Dataset records
◆ ◆ ◆ ◆

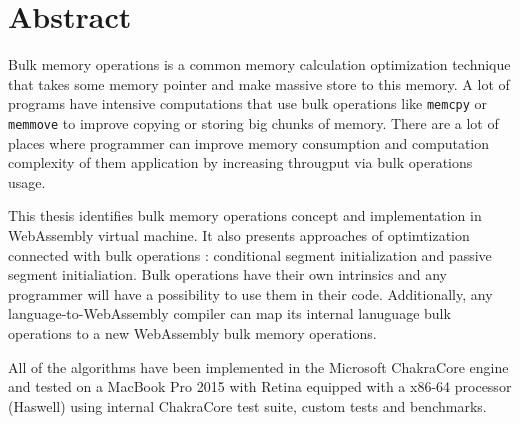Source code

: \chapter*{Abstract}
 
Bulk memory operations is a common memory calculation optimization technique that takes some memory pointer and make massive store to this memory. A lot of programs have intensive computations that use bulk operations like \texttt{memcpy} or \texttt{memmove} to improve copying or storing big chunks of memory. There are a lot of places where programmer can improve memory consumption and computation complexity of them application by increasing througput via bulk operations usage.

This thesis identifies bulk memory operations concept and implementation in WebAssembly virtual machine. It also presents approaches of optimtization connected with bulk operations : conditional segment initialization and passive segment initialiation. Bulk operations have their own intrinsics and any programmer will have a possibility to use them in their code. Additionally, any language-to-WebAssembly compiler can map its internal lanuguage bulk operations to a new WebAssembly bulk memory operations.   

All of the algorithms have been implemented in the Microsoft ChakraCore engine and tested on a MacBook Pro 2015 with Retina equipped with a x86-64 processor (Haswell) using internal ChakraCore test suite, custom tests and benchmarks.  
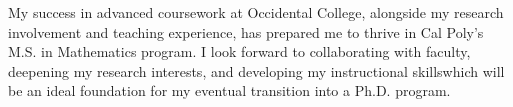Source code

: \documentclass[11pt]{article}
\begin{document}
My success in advanced coursework at Occidental College, alongside my research involvement and teaching experience, has prepared me to thrive in Cal Poly's M.S. in Mathematics program. I look forward to collaborating with faculty, deepening my research interests, and developing my instructional skills\textemdash which will be an ideal foundation for my eventual transition into a Ph.D. program.
\end{document}
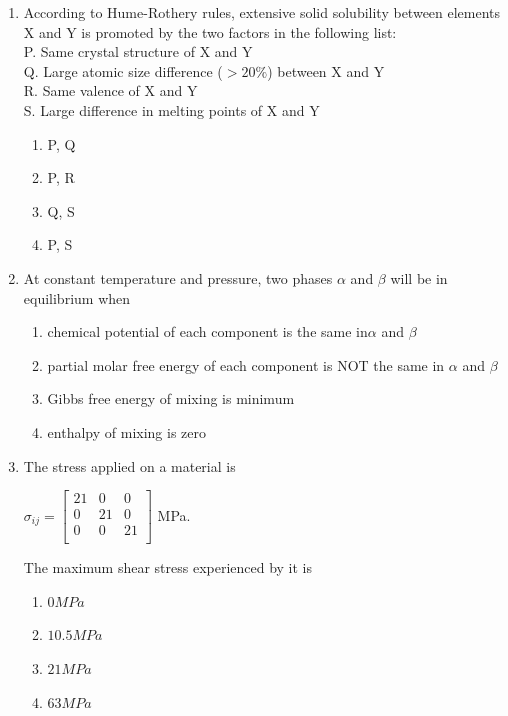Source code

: \documentclass[journal]{IEEEtran}
\theoremstyle{remark}
\begin{document}
\begin{enumerate}
\item According to Hume-Rothery rules, extensive solid solubility between elements X and Y is promoted by 
the two factors in the following list:\hfill{}\\
P. Same crystal structure of X and Y\\
Q. Large atomic size difference ($>20\%$) between X and Y\\
R. Same valence of X and Y\\
S. Large difference in melting points of X and Y\\
\begin{multicols}{4}
\begin{enumerate}
\item  P, Q
\item  P, R
\item Q, S
\item P, S
\end{enumerate}
\end{multicols}

\item At constant temperature and pressure, two phases $\alpha$ and $\beta$ will be in equilibrium when\hfill{}\\
\begin{enumerate}
\item chemical potential of each component is the same in$\alpha$  and $\beta$
\item partial molar free energy of each component is NOT the same in $\alpha$  and $\beta$
\item Gibbs free energy of mixing is minimum
\item  enthalpy of mixing is zero
\end{enumerate}

	\item  The stress applied on a material is
    \hfill{}\\
    \begin{center}
$\sigma_{ij} = 
\begin{bmatrix}
    21&0&0\\
    0&21&0\\
    0&0&21\\
\end{bmatrix}$ MPa.\\
 \end{center}
The maximum shear stress experienced by it is
\begin{multicols}{4}
\begin{enumerate}
\item  $0 MPa$
\item  $10.5 MPa$
\item  $21 MPa$
\item  $63 MPa$
\end{enumerate}
\end{multicols}


\end{enumerate}
\end{document}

◆ ◆ ◆ ◆

GOAL OF THE EXERCISE: Keep every word of the lines above unchanged in the copy, and omit the pictures.

SOLUTION BELOW:
Source code

: \chapter*{Abstract}
 
Bulk memory operations is a common memory calculation optimization technique that takes some memory pointer and make massive store to this memory. A lot of programs have intensive computations that use bulk operations like \texttt{memcpy} or \texttt{memmove} to improve copying or storing big chunks of memory. There are a lot of places where programmer can improve memory consumption and computation complexity of them application by increasing througput via bulk operations usage.

This thesis identifies bulk memory operations concept and implementation in WebAssembly virtual machine. It also presents approaches of optimtization connected with bulk operations : conditional segment initialization and passive segment initialiation. Bulk operations have their own intrinsics and any programmer will have a possibility to use them in their code. Additionally, any language-to-WebAssembly compiler can map its internal lanuguage bulk operations to a new WebAssembly bulk memory operations.   

All of the algorithms have been implemented in the Microsoft ChakraCore engine and tested on a MacBook Pro 2015 with Retina equipped with a x86-64 processor (Haswell) using internal ChakraCore test suite, custom tests and benchmarks.  
Source code

: \documentclass[11pt]{article}
\begin{document}
My success in advanced coursework at Occidental College, alongside my research involvement and teaching experience, has prepared me to thrive in Cal Poly's M.S. in Mathematics program. I look forward to collaborating with faculty, deepening my research interests, and developing my instructional skills\textemdash which will be an ideal foundation for my eventual transition into a Ph.D. program.
\end{document}
Source code

: \documentclass[journal]{IEEEtran}
\theoremstyle{remark}
\begin{document}
\begin{enumerate}
\item According to Hume-Rothery rules, extensive solid solubility between elements X and Y is promoted by 
the two factors in the following list:\hfill{}\\
P. Same crystal structure of X and Y\\
Q. Large atomic size difference ($>20\%$) between X and Y\\
R. Same valence of X and Y\\
S. Large difference in melting points of X and Y\\
\begin{multicols}{4}
\begin{enumerate}
\item  P, Q
\item  P, R
\item Q, S
\item P, S
\end{enumerate}
\end{multicols}

\item At constant temperature and pressure, two phases $\alpha$ and $\beta$ will be in equilibrium when\hfill{}\\
\begin{enumerate}
\item chemical potential of each component is the same in$\alpha$  and $\beta$
\item partial molar free energy of each component is NOT the same in $\alpha$  and $\beta$
\item Gibbs free energy of mixing is minimum
\item  enthalpy of mixing is zero
\end{enumerate}

	\item  The stress applied on a material is
    \hfill{}\\
    \begin{center}
$\sigma_{ij} = 
\begin{bmatrix}
    21&0&0\\
    0&21&0\\
    0&0&21\\
\end{bmatrix}$ MPa.\\
 \end{center}
The maximum shear stress experienced by it is
\begin{multicols}{4}
\begin{enumerate}
\item  $0 MPa$
\item  $10.5 MPa$
\item  $21 MPa$
\item  $63 MPa$
\end{enumerate}
\end{multicols}


\end{enumerate}
\end{document}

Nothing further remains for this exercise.